((

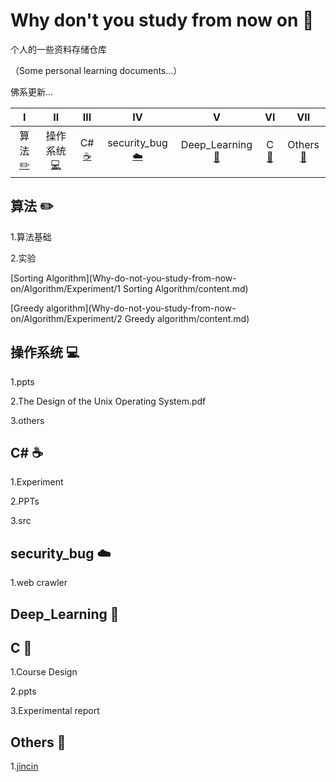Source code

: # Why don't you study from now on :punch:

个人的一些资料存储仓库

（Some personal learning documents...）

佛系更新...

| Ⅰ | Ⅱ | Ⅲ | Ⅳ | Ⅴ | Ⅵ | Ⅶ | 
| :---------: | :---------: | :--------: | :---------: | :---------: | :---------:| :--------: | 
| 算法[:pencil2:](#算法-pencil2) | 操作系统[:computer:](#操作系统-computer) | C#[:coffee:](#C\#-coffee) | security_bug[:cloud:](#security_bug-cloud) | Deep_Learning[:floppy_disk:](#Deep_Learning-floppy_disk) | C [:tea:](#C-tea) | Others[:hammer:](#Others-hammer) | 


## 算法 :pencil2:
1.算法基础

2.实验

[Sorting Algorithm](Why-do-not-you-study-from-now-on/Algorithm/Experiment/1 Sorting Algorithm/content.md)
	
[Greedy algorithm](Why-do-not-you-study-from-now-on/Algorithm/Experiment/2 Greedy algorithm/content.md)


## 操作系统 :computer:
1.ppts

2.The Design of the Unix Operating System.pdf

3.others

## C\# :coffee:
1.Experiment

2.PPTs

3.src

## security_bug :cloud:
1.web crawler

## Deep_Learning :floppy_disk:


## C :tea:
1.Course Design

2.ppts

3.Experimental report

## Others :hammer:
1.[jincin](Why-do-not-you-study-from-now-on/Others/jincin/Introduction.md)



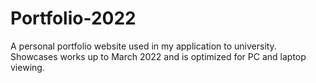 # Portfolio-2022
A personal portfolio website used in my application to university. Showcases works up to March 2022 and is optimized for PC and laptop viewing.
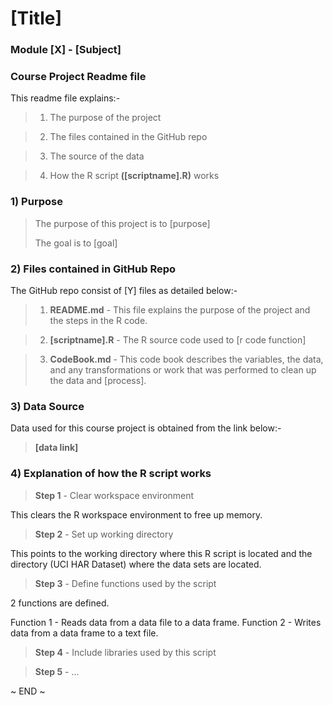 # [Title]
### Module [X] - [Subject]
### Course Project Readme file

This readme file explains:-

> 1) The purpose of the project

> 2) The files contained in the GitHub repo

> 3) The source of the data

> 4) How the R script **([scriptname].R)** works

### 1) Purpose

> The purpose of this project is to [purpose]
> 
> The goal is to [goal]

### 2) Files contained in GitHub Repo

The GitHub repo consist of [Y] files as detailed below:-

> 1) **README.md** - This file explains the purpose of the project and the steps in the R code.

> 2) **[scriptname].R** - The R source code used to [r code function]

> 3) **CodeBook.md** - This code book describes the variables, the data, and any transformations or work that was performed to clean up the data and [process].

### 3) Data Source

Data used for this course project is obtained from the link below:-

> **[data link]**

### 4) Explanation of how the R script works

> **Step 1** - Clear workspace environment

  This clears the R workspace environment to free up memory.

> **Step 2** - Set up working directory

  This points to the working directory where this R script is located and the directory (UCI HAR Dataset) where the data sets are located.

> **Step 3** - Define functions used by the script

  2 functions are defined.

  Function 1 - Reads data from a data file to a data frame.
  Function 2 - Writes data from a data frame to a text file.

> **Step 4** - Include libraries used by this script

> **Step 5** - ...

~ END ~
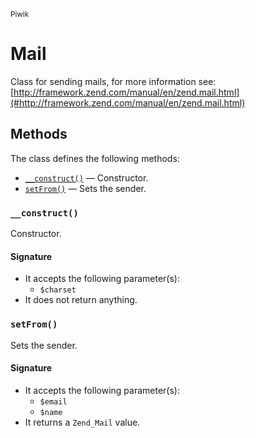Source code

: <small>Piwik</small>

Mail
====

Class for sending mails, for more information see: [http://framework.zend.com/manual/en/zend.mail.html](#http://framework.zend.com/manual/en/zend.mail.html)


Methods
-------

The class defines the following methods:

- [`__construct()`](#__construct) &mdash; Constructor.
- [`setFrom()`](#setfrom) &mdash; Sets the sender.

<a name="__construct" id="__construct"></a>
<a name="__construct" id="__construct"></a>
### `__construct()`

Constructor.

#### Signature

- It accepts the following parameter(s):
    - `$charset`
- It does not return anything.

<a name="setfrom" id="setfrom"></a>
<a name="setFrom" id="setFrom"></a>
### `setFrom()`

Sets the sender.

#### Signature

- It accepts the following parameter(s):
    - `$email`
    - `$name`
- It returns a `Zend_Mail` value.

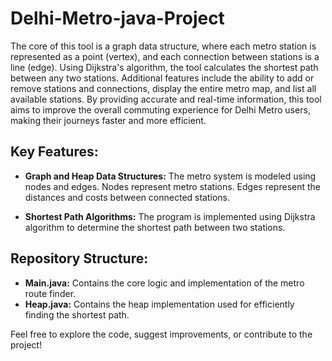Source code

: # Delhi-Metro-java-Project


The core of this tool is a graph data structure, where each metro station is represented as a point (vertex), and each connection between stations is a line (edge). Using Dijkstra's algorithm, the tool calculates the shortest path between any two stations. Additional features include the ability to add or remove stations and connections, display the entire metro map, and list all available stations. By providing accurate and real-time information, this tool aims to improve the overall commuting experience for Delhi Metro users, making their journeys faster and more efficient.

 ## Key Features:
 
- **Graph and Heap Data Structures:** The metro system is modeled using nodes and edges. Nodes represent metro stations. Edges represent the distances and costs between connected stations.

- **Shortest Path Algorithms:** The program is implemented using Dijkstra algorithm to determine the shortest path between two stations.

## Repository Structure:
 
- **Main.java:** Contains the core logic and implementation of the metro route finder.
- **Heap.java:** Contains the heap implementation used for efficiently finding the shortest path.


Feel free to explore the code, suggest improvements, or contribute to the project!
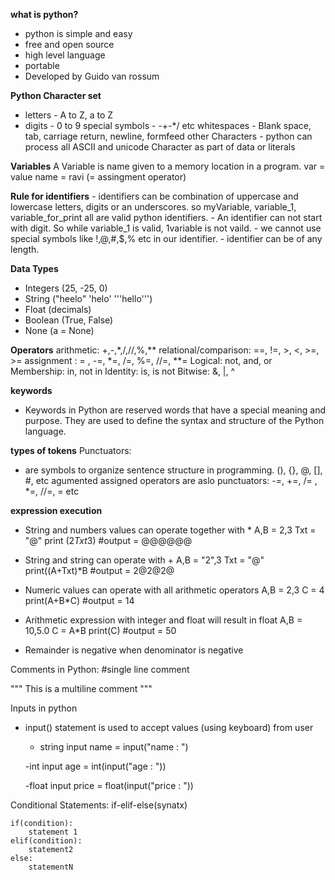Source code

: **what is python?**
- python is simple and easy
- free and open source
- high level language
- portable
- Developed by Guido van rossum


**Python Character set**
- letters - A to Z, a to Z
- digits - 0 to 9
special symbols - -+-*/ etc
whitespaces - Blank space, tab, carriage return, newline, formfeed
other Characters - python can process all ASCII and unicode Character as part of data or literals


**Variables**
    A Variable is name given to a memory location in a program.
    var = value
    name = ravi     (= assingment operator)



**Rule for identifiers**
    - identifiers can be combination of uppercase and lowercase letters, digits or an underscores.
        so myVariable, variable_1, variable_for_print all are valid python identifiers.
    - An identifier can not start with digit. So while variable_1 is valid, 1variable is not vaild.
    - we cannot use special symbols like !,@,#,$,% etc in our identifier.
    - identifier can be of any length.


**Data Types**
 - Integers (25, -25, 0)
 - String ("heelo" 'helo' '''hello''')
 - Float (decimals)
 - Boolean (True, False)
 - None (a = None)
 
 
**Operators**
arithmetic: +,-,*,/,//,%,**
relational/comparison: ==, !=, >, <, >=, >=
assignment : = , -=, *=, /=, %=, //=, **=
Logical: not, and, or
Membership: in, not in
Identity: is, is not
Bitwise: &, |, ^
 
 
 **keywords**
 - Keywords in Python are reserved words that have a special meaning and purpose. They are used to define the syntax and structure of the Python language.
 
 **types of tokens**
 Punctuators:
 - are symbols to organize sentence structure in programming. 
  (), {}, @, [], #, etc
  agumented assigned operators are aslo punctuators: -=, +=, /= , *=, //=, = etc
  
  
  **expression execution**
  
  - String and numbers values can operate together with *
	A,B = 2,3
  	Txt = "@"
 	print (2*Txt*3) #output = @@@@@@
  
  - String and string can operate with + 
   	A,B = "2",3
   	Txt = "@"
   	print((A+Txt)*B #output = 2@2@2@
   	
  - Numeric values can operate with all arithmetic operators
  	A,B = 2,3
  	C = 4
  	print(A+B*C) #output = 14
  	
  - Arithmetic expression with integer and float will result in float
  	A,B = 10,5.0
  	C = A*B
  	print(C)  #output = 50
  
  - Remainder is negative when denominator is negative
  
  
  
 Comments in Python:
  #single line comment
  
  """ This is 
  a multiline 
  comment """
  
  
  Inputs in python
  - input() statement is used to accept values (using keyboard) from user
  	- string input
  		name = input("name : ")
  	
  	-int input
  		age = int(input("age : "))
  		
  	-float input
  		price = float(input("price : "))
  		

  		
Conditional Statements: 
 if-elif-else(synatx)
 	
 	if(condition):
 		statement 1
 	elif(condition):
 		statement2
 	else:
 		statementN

))

**Directions for this task**
Every line above with the word "expression" belongs in the answer, copied as written.

**Written reply**
  **expression execution**
  - Arithmetic expression with integer and float will result in float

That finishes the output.